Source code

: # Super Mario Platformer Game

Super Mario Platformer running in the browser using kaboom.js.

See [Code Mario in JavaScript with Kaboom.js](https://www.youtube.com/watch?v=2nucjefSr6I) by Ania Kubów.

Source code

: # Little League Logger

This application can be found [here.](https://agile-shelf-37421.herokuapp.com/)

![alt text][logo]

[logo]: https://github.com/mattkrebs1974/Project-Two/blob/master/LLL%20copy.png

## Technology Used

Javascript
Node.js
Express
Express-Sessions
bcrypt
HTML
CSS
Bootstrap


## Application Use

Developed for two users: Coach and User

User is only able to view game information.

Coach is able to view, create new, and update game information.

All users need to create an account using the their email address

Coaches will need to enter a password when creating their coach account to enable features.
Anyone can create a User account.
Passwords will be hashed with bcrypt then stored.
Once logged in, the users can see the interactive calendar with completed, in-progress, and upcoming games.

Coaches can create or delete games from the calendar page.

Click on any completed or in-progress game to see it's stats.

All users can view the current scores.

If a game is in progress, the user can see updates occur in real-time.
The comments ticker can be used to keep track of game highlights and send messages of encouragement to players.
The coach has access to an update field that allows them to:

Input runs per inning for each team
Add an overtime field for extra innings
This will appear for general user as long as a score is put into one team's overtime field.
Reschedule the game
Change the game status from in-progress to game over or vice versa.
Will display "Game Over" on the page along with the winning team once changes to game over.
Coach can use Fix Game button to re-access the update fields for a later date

## [Exercise prompt]
Copy out the records above exactly.

## [Solution]
Source code

: # Super Mario Platformer Game

Super Mario Platformer running in the browser using kaboom.js.

See [Code Mario in JavaScript with Kaboom.js](https://www.youtube.com/watch?v=2nucjefSr6I) by Ania Kubów.

Source code

: # Little League Logger

This application can be found [here.](https://agile-shelf-37421.herokuapp.com/)

![alt text][logo]

[logo]: https://github.com/mattkrebs1974/Project-Two/blob/master/LLL%20copy.png

## Technology Used

Javascript
Node.js
Express
Express-Sessions
bcrypt
HTML
CSS
Bootstrap


## Application Use

Developed for two users: Coach and User

User is only able to view game information.

Coach is able to view, create new, and update game information.

All users need to create an account using the their email address

Coaches will need to enter a password when creating their coach account to enable features.
Anyone can create a User account.
Passwords will be hashed with bcrypt then stored.
Once logged in, the users can see the interactive calendar with completed, in-progress, and upcoming games.

Coaches can create or delete games from the calendar page.

Click on any completed or in-progress game to see it's stats.

All users can view the current scores.

If a game is in progress, the user can see updates occur in real-time.
The comments ticker can be used to keep track of game highlights and send messages of encouragement to players.
The coach has access to an update field that allows them to:

Input runs per inning for each team
Add an overtime field for extra innings
This will appear for general user as long as a score is put into one team's overtime field.
Reschedule the game
Change the game status from in-progress to game over or vice versa.
Will display "Game Over" on the page along with the winning team once changes to game over.
Coach can use Fix Game button to re-access the update fields for a later date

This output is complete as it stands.